• **Directions**: An exact copy of all the data below is required.

• **Entries provided**:
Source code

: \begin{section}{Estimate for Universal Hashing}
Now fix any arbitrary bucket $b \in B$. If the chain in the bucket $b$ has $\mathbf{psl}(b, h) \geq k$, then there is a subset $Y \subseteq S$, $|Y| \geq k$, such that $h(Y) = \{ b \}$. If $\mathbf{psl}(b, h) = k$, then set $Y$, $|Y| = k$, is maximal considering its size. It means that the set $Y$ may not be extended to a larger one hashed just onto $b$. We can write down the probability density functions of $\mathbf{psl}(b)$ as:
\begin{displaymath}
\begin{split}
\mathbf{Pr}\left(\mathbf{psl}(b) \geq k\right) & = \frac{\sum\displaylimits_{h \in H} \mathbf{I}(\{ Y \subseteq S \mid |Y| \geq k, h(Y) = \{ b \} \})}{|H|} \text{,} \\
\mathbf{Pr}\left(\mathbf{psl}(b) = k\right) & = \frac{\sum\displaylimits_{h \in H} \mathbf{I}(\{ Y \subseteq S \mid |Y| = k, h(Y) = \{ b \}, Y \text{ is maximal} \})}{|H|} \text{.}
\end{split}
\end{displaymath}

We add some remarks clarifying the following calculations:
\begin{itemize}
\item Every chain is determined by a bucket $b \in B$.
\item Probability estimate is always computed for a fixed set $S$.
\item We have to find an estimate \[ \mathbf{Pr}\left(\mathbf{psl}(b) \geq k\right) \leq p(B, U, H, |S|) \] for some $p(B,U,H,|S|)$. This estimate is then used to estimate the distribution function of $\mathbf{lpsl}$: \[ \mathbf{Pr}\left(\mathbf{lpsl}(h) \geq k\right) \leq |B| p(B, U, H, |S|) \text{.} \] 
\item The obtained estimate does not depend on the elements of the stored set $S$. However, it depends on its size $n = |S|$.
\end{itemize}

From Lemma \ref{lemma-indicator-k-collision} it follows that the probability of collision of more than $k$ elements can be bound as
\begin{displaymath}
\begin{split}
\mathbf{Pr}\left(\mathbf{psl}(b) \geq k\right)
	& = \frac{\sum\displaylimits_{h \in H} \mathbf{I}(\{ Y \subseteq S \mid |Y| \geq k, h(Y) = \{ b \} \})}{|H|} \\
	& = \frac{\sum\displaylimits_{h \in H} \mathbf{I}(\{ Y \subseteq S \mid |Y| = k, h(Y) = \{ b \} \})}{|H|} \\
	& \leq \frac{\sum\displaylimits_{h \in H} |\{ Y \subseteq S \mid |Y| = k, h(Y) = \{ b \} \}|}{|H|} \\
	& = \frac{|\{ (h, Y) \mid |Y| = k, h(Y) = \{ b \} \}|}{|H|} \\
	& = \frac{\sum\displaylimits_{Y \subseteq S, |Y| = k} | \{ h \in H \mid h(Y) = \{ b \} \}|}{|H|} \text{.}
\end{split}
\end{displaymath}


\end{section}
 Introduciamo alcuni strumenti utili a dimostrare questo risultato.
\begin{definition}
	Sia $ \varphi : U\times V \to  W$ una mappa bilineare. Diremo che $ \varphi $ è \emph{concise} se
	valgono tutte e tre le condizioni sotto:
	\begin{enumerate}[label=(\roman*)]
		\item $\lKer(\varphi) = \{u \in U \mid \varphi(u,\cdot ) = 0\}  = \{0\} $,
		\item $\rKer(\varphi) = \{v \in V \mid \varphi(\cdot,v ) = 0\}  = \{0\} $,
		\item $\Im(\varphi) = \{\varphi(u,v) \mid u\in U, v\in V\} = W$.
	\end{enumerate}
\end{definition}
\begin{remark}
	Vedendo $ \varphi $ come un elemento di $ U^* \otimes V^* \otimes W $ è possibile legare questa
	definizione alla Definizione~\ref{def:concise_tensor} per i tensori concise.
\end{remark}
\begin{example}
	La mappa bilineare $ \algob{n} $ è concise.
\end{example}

• **Your solution**:
Source code

: \begin{section}{Estimate for Universal Hashing}
Now fix any arbitrary bucket $b \in B$. If the chain in the bucket $b$ has $\mathbf{psl}(b, h) \geq k$, then there is a subset $Y \subseteq S$, $|Y| \geq k$, such that $h(Y) = \{ b \}$. If $\mathbf{psl}(b, h) = k$, then set $Y$, $|Y| = k$, is maximal considering its size. It means that the set $Y$ may not be extended to a larger one hashed just onto $b$. We can write down the probability density functions of $\mathbf{psl}(b)$ as:
\begin{displaymath}
\begin{split}
\mathbf{Pr}\left(\mathbf{psl}(b) \geq k\right) & = \frac{\sum\displaylimits_{h \in H} \mathbf{I}(\{ Y \subseteq S \mid |Y| \geq k, h(Y) = \{ b \} \})}{|H|} \text{,} \\
\mathbf{Pr}\left(\mathbf{psl}(b) = k\right) & = \frac{\sum\displaylimits_{h \in H} \mathbf{I}(\{ Y \subseteq S \mid |Y| = k, h(Y) = \{ b \}, Y \text{ is maximal} \})}{|H|} \text{.}
\end{split}
\end{displaymath}

We add some remarks clarifying the following calculations:
\begin{itemize}
\item Every chain is determined by a bucket $b \in B$.
\item Probability estimate is always computed for a fixed set $S$.
\item We have to find an estimate \[ \mathbf{Pr}\left(\mathbf{psl}(b) \geq k\right) \leq p(B, U, H, |S|) \] for some $p(B,U,H,|S|)$. This estimate is then used to estimate the distribution function of $\mathbf{lpsl}$: \[ \mathbf{Pr}\left(\mathbf{lpsl}(h) \geq k\right) \leq |B| p(B, U, H, |S|) \text{.} \] 
\item The obtained estimate does not depend on the elements of the stored set $S$. However, it depends on its size $n = |S|$.
\end{itemize}

From Lemma \ref{lemma-indicator-k-collision} it follows that the probability of collision of more than $k$ elements can be bound as
\begin{displaymath}
\begin{split}
\mathbf{Pr}\left(\mathbf{psl}(b) \geq k\right)
	& = \frac{\sum\displaylimits_{h \in H} \mathbf{I}(\{ Y \subseteq S \mid |Y| \geq k, h(Y) = \{ b \} \})}{|H|} \\
	& = \frac{\sum\displaylimits_{h \in H} \mathbf{I}(\{ Y \subseteq S \mid |Y| = k, h(Y) = \{ b \} \})}{|H|} \\
	& \leq \frac{\sum\displaylimits_{h \in H} |\{ Y \subseteq S \mid |Y| = k, h(Y) = \{ b \} \}|}{|H|} \\
	& = \frac{|\{ (h, Y) \mid |Y| = k, h(Y) = \{ b \} \}|}{|H|} \\
	& = \frac{\sum\displaylimits_{Y \subseteq S, |Y| = k} | \{ h \in H \mid h(Y) = \{ b \} \}|}{|H|} \text{.}
\end{split}
\end{displaymath}


\end{section}
 Introduciamo alcuni strumenti utili a dimostrare questo risultato.
\begin{definition}
	Sia $ \varphi : U\times V \to  W$ una mappa bilineare. Diremo che $ \varphi $ è \emph{concise} se
	valgono tutte e tre le condizioni sotto:
	\begin{enumerate}[label=(\roman*)]
		\item $\lKer(\varphi) = \{u \in U \mid \varphi(u,\cdot ) = 0\}  = \{0\} $,
		\item $\rKer(\varphi) = \{v \in V \mid \varphi(\cdot,v ) = 0\}  = \{0\} $,
		\item $\Im(\varphi) = \{\varphi(u,v) \mid u\in U, v\in V\} = W$.
	\end{enumerate}
\end{definition}
\begin{remark}
	Vedendo $ \varphi $ come un elemento di $ U^* \otimes V^* \otimes W $ è possibile legare questa
	definizione alla Definizione~\ref{def:concise_tensor} per i tensori concise.
\end{remark}
\begin{example}
	La mappa bilineare $ \algob{n} $ è concise.
\end{example}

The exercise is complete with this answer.